Lettere in redazione Ragusa

Viaggio in Terramatta

In un’Italia divisa il viaggio come risorsa

Ragusa - Viaggio, giro il mondo, conosco gente...

Riesco a percepire gli odori e a riconoscerne la provenienza. Quel riso bianco mi riporta alla Cina e ai suoi giardini, quell'odore pesante e attraente di cibo ipercalorico mi riporta all'America e quell'odore delicato di Oliva mi riporta all'Italia. Terra mia, terra dai mille volti.
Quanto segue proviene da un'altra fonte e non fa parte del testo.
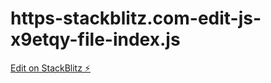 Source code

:# https-stackblitz.com-edit-js-x9etqy-file-index.js

[Edit on StackBlitz ⚡️](https://stackblitz.com/edit/https-stackblitz-comeditjs-x9etqy-fileindex-js-sbha3p)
“L'Italia è una e indivisibile” gridavano dagli spalti i nostri Padri, oggi c'è chi grida alla secessione. Il Paese della mafia e della mortadella, se non fosse che ormai c'è solo la mafia e la corruzione. La povertà regna sovrana. Per strada incontri volti sbiaditi dal pianto disperato di genitori che come Geppetto venderebbero la propria giacca pur di assicurare un “libro” al loro Pinocchio. Eppure in questo Paese vedo ancora la tenacia dei giovani che con zaino in spalla si fiondano a prendere quel bus che li porterà nei luoghi di alta formazione culturale. Corrono pensando a come saranno da grandi, forse si immaginano calciatori, statisti, operai, professionisti che nel loro piccolo costruiscono ciò che i loro padri hanno distrutto. Tornano a casa, si guardano allo specchio e con qualche tocco di schiuma da barba sul viso iniziano a giocare a fare i grandi. Nei giovani c'è la vitalità di un Paese ormai morto; sembra che ci sia stata un'interversione dei ruoli, non sono più i genitori a dar fiducia ai propri figli, ma sono i figli a dar fiducia ai propri genitori. Proprio quei figli che rappresentano la generazione dei tre niente: niente lavoro, niente casa, niente famiglia. Una generazione che continua a non perdersi d'animo, una generazione che crede nella ciclicità degli eventi. “La ruota gira per tutti” ripetono fra sé e sé. 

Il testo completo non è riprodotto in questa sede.